From: Robert Haas <robertmhaas(at)gmail(dot)com>
To: Markus Wanner <markus(at)bluegap(dot)ch>
Cc: Jim Nasby <jim(at)nasby(dot)net>, pgsql-hackers(at)postgresql(dot)org
Subject: Re: cheaper snapshots redux
Date: 2011-08-25 14:48:20
Message-ID: CA+Tgmobb3ZX1h5yQpVfR9ETvM63R8QpUJY72tZCjawYbndvYxg@mail.gmail.com
Views: Raw Message | Whole Thread | Download mbox | Resend email
Thread:
Lists: pgsql-hackers

On Thu, Aug 25, 2011 at 10:19 AM, Markus Wanner <markus(at)bluegap(dot)ch> wrote:
> Note, however, that for imessages, I've also had the policy in place
> that a backend *must* consume its message before sending any.  And that
> I took great care for all receivers to consume their messages as early
> as possible.  None the less, I kept incrementing the buffer size (to
> multiple megabytes) to make this work.  Maybe I'm overcautious because
> of that experience.

What's a typical message size for imessages?

>> - a handful of XIDs at most - because, on the average, transactions
>> are going to commit in *approximately* increasing XID order
>
> This assumption quickly turns false, if you happen to have just one
> long-running transaction, I think.  Or in general, if transaction
> duration varies a lot.

Well, one long-running transaction that only has a single XID is not
really a problem: the snapshot is still small.

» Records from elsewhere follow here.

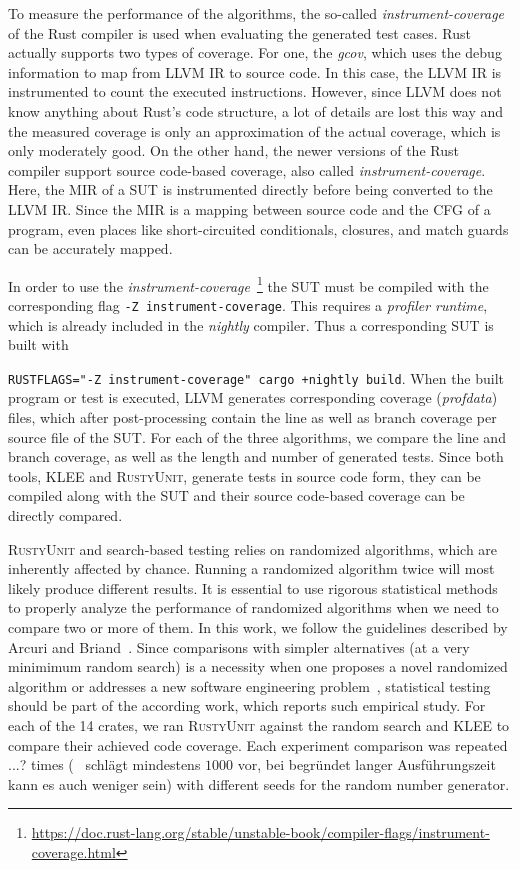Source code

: \documentclass[paper=a4,%
  twoside,%
  BCOR4mm,%
  abstract=true,%
  toc=bibliography,%
  chapterprefix=true,%
  toc=bibliographynumbered,%
  open=right,%
  english,%
  pagesize=pdftex]{scrreprt}
\newcommand{\tech}{\textsc{RustyUnit}\xspace}
\newcommand{\mir}{\ac{MIR}\xspace}
\newcommand{\cfg}{\ac{CFG}\xspace}
\begin{document}
To measure the performance of the algorithms, the so-called \textit{instrument-coverage} of the Rust compiler is used when evaluating the generated test cases. Rust actually supports two types of coverage. For one, the \textit{gcov}, which uses the debug information to map from LLVM \ac{IR} to source code. In this case, the LLVM \ac{IR} is instrumented to count the executed instructions. However, since LLVM does not know anything about Rust's code structure, a lot of details are lost this way and the measured coverage is only an approximation of the actual coverage, which is only moderately good. On the other hand, the newer versions of the Rust compiler support source code-based coverage, also called \textit{instrument-coverage}. Here, the \mir of a \ac{SUT} is instrumented directly before being converted to the LLVM \ac{IR}. Since the \mir is a mapping between source code and the \cfg of a program, even places like short-circuited conditionals, closures, and match guards can be accurately mapped.

In order to use the \textit{instrument-coverage}~\footnote{\url{https://doc.rust-lang.org/stable/unstable-book/compiler-flags/instrument-coverage.html}} the SUT must be compiled with the corresponding flag \texttt{-Z instrument-coverage}. This requires a \textit{profiler runtime}, which is already included in the \textit{nightly} compiler. Thus a corresponding SUT is built with \raggedright\texttt{RUSTFLAGS="-Z instrument-coverage" cargo +nightly build}. When the built program or test is executed, LLVM generates corresponding coverage (\emph{profdata}) files, which after post-processing contain the line as well as branch coverage per source file of the \ac{SUT}. For each of the three algorithms, we compare the line and branch coverage, as well as the length and number of generated tests. Since both tools, \textsc{KLEE} and \tech, generate tests in source code form, they can be compiled along with the \ac{SUT} and their source code-based coverage can be directly compared.

\tech and search-based testing relies on randomized algorithms, which are inherently affected by chance. Running a randomized algorithm twice will most likely produce different results. It is essential to use rigorous statistical methods to properly analyze the performance of randomized algorithms when we need to compare two or more of them. In this work, we follow the guidelines described by Arcuri and Briand~\cite{Arcuri2011}. Since comparisons with simpler alternatives (at a very minimimum random search) is a necessity when one proposes a novel randomized algorithm or addresses a new software engineering problem~\cite{Ali2010}, statistical testing should be part of the according work, which reports such empirical study. For each of the 14 crates, we ran \tech against the random search and \textsc{KLEE} to compare their achieved code coverage. Each experiment comparison was repeated ...? times (~\cite{Arcuri2011} schlägt mindestens $1000$ vor, bei begründet langer Ausführungszeit kann es auch weniger sein) with different seeds for the random number generator.
\end{document}
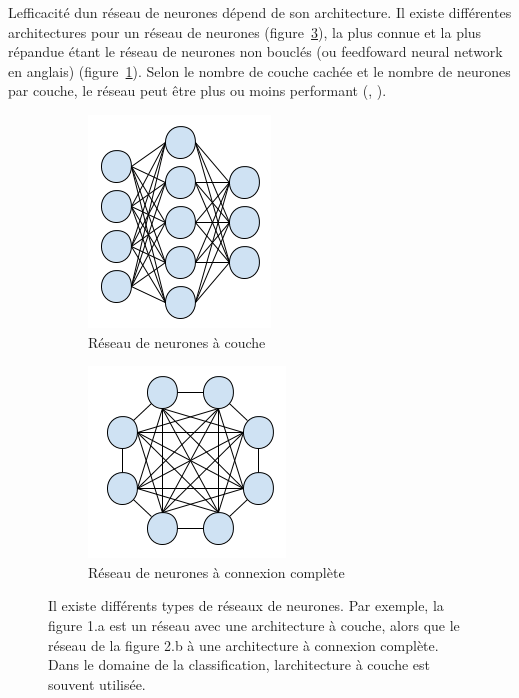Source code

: \documentclass[11pt,final,ENIB]{sdm}
\begin{document}
			L\textquotesingle efficacit\'e d\textquotesingle un r\'eseau de neurones d\'epend de son architecture.
			Il existe diff\'erentes architectures pour un r\'eseau de neurones (figure~\ref{fig:neuralNetwork}), la plus connue et la plus r\'epandue \'etant le r\'eseau de neurones non boucl\'es (ou feedfoward neural network en anglais) (figure~\ref{fig:nnl}). Selon le nombre de couche cach\'ee et le nombre de neurones par couche, le r\'eseau peut \^etre plus ou moins performant (\cite{chatfield2014return}, \cite{srivastava2014dropout}). 

			\begin{figure}[!ht]
				\centering
				\begin{subfigure}{0.45\textwidth}
					\centering	
					\includegraphics[scale=0.7,natwidth=183,natheight=213]{figures/neuralNetworkLayers.png}
					\caption{R\'eseau de neurones \`a couche}
					\label{fig:nnl}
				\end{subfigure}
				\hspace*{\fill}
				\begin{subfigure}{0.45\textwidth}	
					\centering
					\includegraphics[scale=0.7,natwidth=198,natheight=192]{figures/neuralNetworkCompleteConnexion.png}
					\caption{R\'eseau de neurones \`a connexion compl\`ete}
					\label{fig:nnc}
				\end{subfigure}
				\caption{Il existe diff\'erents types de r\'eseaux de neurones. Par exemple, la figure 1.a est un r\'eseau avec une architecture \`a couche, alors que le r\'eseau de la figure 2.b \`a une architecture \`a connexion compl\`ete. Dans le domaine de la classification, l\textquotesingle architecture \`a couche est souvent utilis\'ee.}
				\label{fig:neuralNetwork}
			\end{figure}
			
\end{document}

But one very old
transaction that also happens to have a large number of
subtransactions all of which have XIDs assigned might be a good way to
stress the system.

>> So the backend taking a snapshot only needs
>> to be able to copy < ~64 bytes of information from the ring buffer
>> before other backends write ~27k of data into that buffer, likely
>> requiring hundreds of other commits.
>
> You said earlier, that "only the latest snapshot" is required.  It takes
> only a single commit for such a snapshot to not be the latest anymore.
>
> Instead, if you keep around older snapshots for some time - as what your
> description here implies - readers are free to copy from those older
> snapshots while other backends are able to make progress concurrently
> (writers or readers of other snapshots).
>
> However, that either requires keeping track of readers of a certain
> snapshot (reference counting) or - as I understand your description -
> you simply invalidate all concurrent readers upon wrap-around, or something.

Each reader decides which data he needs to copy from the buffer, and
then copies it, and then checks whether any of it got overwritten
before the copy was completed. So there's a lively possibility that
the snapshot that was current when the reader began copying it will no
longer be current by the time he finishes copying it, because a commit
has intervened. That's OK: it just means that, effectively, the
snapshot is taken at the moment the start and stop pointers are read,
and won't take into account any commits that happen later, which is
exactly what a snapshot is supposed to do anyway.

There is a hopefully quite small possibility that by the time the
reader finishes copying it so much new data will have been written to
the buffer that it will have wrapped around and clobbered the portion
the reader was interested in. That needs to be rare.

>> Now, as the size of the snapshot gets bigger, things will eventually
>> become less good.
>
> Also keep configurations with increased max_connections in mind.  With
> that, we not only the snapshots get bigger, but more processes have to
> share CPU time, on avg. making memcpy slower for a single process.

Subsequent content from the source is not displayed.